One of the biggest changes to CQL in 2021 was the addition of control flow analysis. Given an understanding of how execution can flow within a user's program, CQL can do things like infer when a nullable variable must contain a nonnull value and improve its type appropriately, or issue an error when a nonnull variable may be used before it has been initialized.
Improving Nullability​
As of mid-2021, and with increasing sophistication throughout the remainder of
the year, CQL has been able to infer that a variable of a nullable type must not
be NULL
within a portion of a user's program:
DECLARE PROC another_proc(t0 TEXT NOT NULL, t1 TEXT NOT NULL);
CREATE PROC some_proc(t0 TEXT, t1 TEXT)
BEGIN
IF t0 IS NULL RETURN;
-- `t0` must be nonnull here if we made it this far
IF t1 IS NOT NULL THEN
-- `t0` and `t1` are nonnull here
CALL another_proc(t0, t1);
ELSE
-- `t0` is nonnull here
CALL another_proc(t0, "default");
END IF;
END;
The ability of the CQL compiler to infer non-nullability greatly reduces the
need to use the functions ifnull_crash
and ifnull_throw
to coerce values to
a nonnull type—functions that, if they are ever used incorrectly, usually result
in programs misbehaving.
For a detailed description and many additional examples of what is possible—CQL can handle much more than what is shown above—see the user guide's section on nullability improvements.

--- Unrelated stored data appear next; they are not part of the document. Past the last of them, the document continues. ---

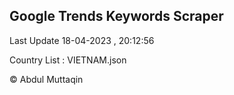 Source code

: 

## Google Trends Keywords Scraper 
 
Last Update 18-04-2023 , 20:12:56

Country List :
VIETNAM.json



© Abdul Muttaqin 
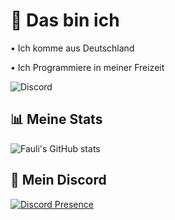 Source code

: # 👋 Das bin ich
• Ich komme aus Deutschland

• Ich Programmiere in meiner Freizeit

![Discord](https://img.shields.io/discord/1278386418166792222?style=for-the-badge&logo=Discord&label=Discord&color=blue&link=https%3A%2F%2Fdiscord.gg%2Fslothycrew)


## 📊 Meine Stats
![Fauli's GitHub stats](https://github-readme-stats.vercel.app/api?username=faauli&theme=react&dark_icons=true)

## 🚨 Mein Discord
[![Discord Presence](https://lanyard.cnrad.dev/api/1157683430570610790)](https://discord.com/users/1157683430570610790)
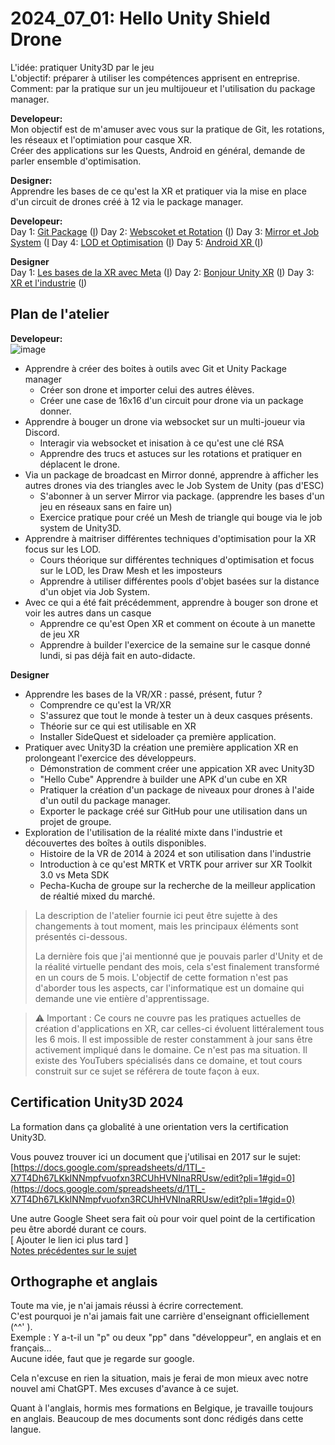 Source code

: # 2024_07_01: Hello Unity Shield Drone

L'idée: pratiquer Unity3D par le jeu  
L'objectif: préparer à utiliser les compétences apprisent en entreprise.  
Comment: par la pratique sur un jeu multijoueur et l'utilisation du package manager.  


**Developeur:**  
Mon objectif est de m'amuser avec vous sur la pratique de Git, les rotations, les réseaux et l'optimiation pour casque XR.  
Créer des applications sur les Quests, Android en général, demande de parler ensemble d'optimisation.  

**Designer:**  
Apprendre les bases de ce qu'est la XR et pratiquer via la mise en place d'un circuit de drones créé à 12 via le package manager.  

**Developeur:**    
Day 1: [Git Package](WorkshopPerDay/2024_07_01.md)  ([I](https://github.com/EloiStree/2024_07_01_HelloUnityShieldDrone/issues/2))
Day 2: [Webscoket et Rotation](WorkshopPerDay/2024_07_02.md)   ([I](https://github.com/EloiStree/2024_07_01_HelloUnityShieldDrone/issues/3))
Day 3: [Mirror et Job System](WorkshopPerDay/2024_07_03.md)  ([I](https://github.com/EloiStree/2024_07_01_HelloUnityShieldDrone/issues/4)
Day 4: [LOD et Optimisation](WorkshopPerDay/2024_07_04.md)  ([I](https://github.com/EloiStree/2024_07_01_HelloUnityShieldDrone/issues/5))
Day 5: [Android XR ](WorkshopPerDay/2024_07_05.md)  ([I](https://github.com/EloiStree/2024_07_01_HelloUnityShieldDrone/issues/6))

**Designer**  
Day 1: [Les bases de la XR avec Meta](WorkshopPerDay/2024_07_16.md)  ([I](https://github.com/EloiStree/2024_07_01_HelloUnityShieldDrone/issues/7))
Day 2: [Bonjour Unity XR](WorkshopPerDay/2024_07_17.md)  ([I](https://github.com/EloiStree/2024_07_01_HelloUnityShieldDrone/issues/8))
Day 3: [XR et l'industrie](WorkshopPerDay/2024_07_18.md)  ([I](https://github.com/EloiStree/2024_07_01_HelloUnityShieldDrone/issues/9))


## Plan de l'atelier
  
**Developeur:**  
![image](https://github.com/EloiStree/2024_07_01_HelloUnityShieldDrone/assets/20149493/1594a8ae-438c-4737-8c00-1310653dfc28)  

- Apprendre à créer des boites à outils avec Git et Unity Package manager
  - Créer son drone et importer celui des autres élèves.
  - Créer une case de 16x16 d'un circuit pour drone via un package donner.
- Apprendre à bouger un drone via websocket sur un multi-joueur via Discord.
  - Interagir via websocket et inisation à ce qu'est une clé RSA
  - Apprendre des trucs et astuces sur les rotations et pratiquer en déplacent le drone.
- Via un package de broadcast en Mirror donné, apprendre à afficher les autres drones via des triangles avec le Job System de Unity (pas d'ESC)
  - S'abonner à un server Mirror via package. (apprendre les bases d'un jeu en réseaux sans en faire un)
  - Exercice pratique pour créé un Mesh de triangle qui bouge via le job system de Unity3D.
- Apprendre à maitriser différentes techniques d'optimisation pour la XR focus sur les LOD.
  - Cours théorique sur différentes techniques d'optimisation et focus sur le LOD, les Draw Mesh et les imposteurs
  - Apprendre à utiliser différentes pools d'objet basées sur la distance d'un objet via Job System.
- Avec ce qui a été fait précédemment, apprendre à bouger son drone et voir les autres dans un casque 
  - Apprendre ce qu'est Open XR et comment on écoute à un manette de jeu XR
  - Apprendre à builder l'exercice de la semaine sur le casque donné lundi, si pas déjà fait en auto-didacte.


**Designer**  
- Apprendre les bases de la VR/XR : passé, présent, futur ?
  - Comprendre ce qu'est la VR/XR
  - S'assurez que tout le monde à tester un à deux casques présents.
  - Théorie sur ce qui est utilisable en XR 
  - Installer SideQuest et sideloader ça première application. 
- Pratiquer avec Unity3D la création une première application XR en prolongeant l'exercice des développeurs.
  - Démonstration de comment créer une appication XR avec Unity3D
  - "Hello Cube" Apprendre à builder une APK d'un cube en XR
  - Pratiquer la création d'un package de niveaux pour drones à l'aide d'un outil du package manager.
  - Exporter le package créé  sur GitHub pour une utilisation dans un projet de groupe.
- Exploration de l'utilisation de la réalité mixte dans l'industrie et découvertes des boîtes à outils disponibles.
  - Histoire de la VR de 2014 à 2024 et son utilisation dans l'industrie
  - Introduction à ce qu'est MRTK et VRTK pour arriver sur XR Toolkit 3.0 vs Meta SDK
  - Pecha-Kucha de groupe sur la recherche de la meilleur application de réaltié mixed du marché.


> La description de l'atelier fournie ici peut être sujette à des changements à tout moment, mais les principaux éléments sont présentés ci-dessous.
> 
> La dernière fois que j'ai mentionné que je pouvais parler d'Unity et de la réalité virtuelle pendant des mois, cela s'est finalement transformé en un cours de 5 mois. L'objectif de cette formation n'est pas 
 d'aborder tous les aspects, car l'informatique est un domaine qui demande une vie entière d'apprentissage.

> ⚠️ Important : Ce cours ne couvre pas les pratiques actuelles de création d'applications en XR, car celles-ci évoluent littéralement tous les 6 mois. Il est impossible de rester constamment à jour sans être activement impliqué dans le domaine. Ce n'est pas ma situation. Il existe des YouTubers spécialisés dans ce domaine, et tout cours construit sur ce sujet se référera de toute façon à eux.

## Certification Unity3D 2024  
  
La formation dans ça globalité à une orientation vers la certification Unity3D.  
  
Vous pouvez trouver ici un document que j'utilisai en 2017 sur le sujet:  
[https://docs.google.com/spreadsheets/d/1TI_-X7T4Dh67LKkINNmpfvuofxn3RCUhHVNInaRRUsw/edit?pli=1#gid=0](https://docs.google.com/spreadsheets/d/1TI_-X7T4Dh67LKkINNmpfvuofxn3RCUhHVNInaRRUsw/edit?pli=1#gid=0)  
  
Une autre Google Sheet sera fait où pour voir quel point de la certification peu être abordé durant ce cours.  
[ Ajouter le lien ici plus tard ]  
[Notes précédentes sur le sujet](https://github.com/EloiStree/HelloUnity/wiki/TF%23024)  


## Orthographe et anglais

Toute ma vie, je n'ai jamais réussi à écrire correctement.   
C'est pourquoi je n'ai jamais fait une carrière d'enseignant officiellement (^^' ).  
Exemple : Y a-t-il un "p" ou deux "pp" dans "développeur", en anglais et en français...  
Aucune idée, faut que je regarde sur google.  

Cela n'excuse en rien la situation, mais je ferai de mon mieux avec notre nouvel ami ChatGPT. 
Mes excuses d'avance à ce sujet.

Quant à l'anglais, hormis mes formations en Belgique, je travaille toujours en anglais.
Beaucoup de mes documents sont donc rédigés dans cette langue.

Enforcing Initialization Before Use​
In CQL, it is possible to declare a variable of a nonnull type without giving it
a value. If the variable is of a non-reference type, it is assigned a default
value of 0
. If the variable is of a reference type (BLOB
, OBJECT
, or
TEXT
), however, it is simply set to NULL
despite the nonnull type as no
default value exists.
To help prevent accessing a reference variable of a nonnull type and getting
back NULL
, CQL recently began enforcing that such variables are initialized
before use. The following code, therefore, now results in an error:
DECLARE t TEXT NOT NULL;
CALL requires_text_notnull(t); -- error!
Using the same engine for control flow analysis that is behind nullability improvements, CQL can improve a variable to be initialized:
DECLARE t TEXT NOT NULL;
IF some_condition THEN
SET t := "some example text";
-- `t` is initialized here
ELSE
THROW;
END IF;
-- `t` must be initialized here if we made it this far
CALL requires_text_notnull(t); -- okay!
Thanks to CQL's ability to understand the control flow of users' programs, the above example works just fine.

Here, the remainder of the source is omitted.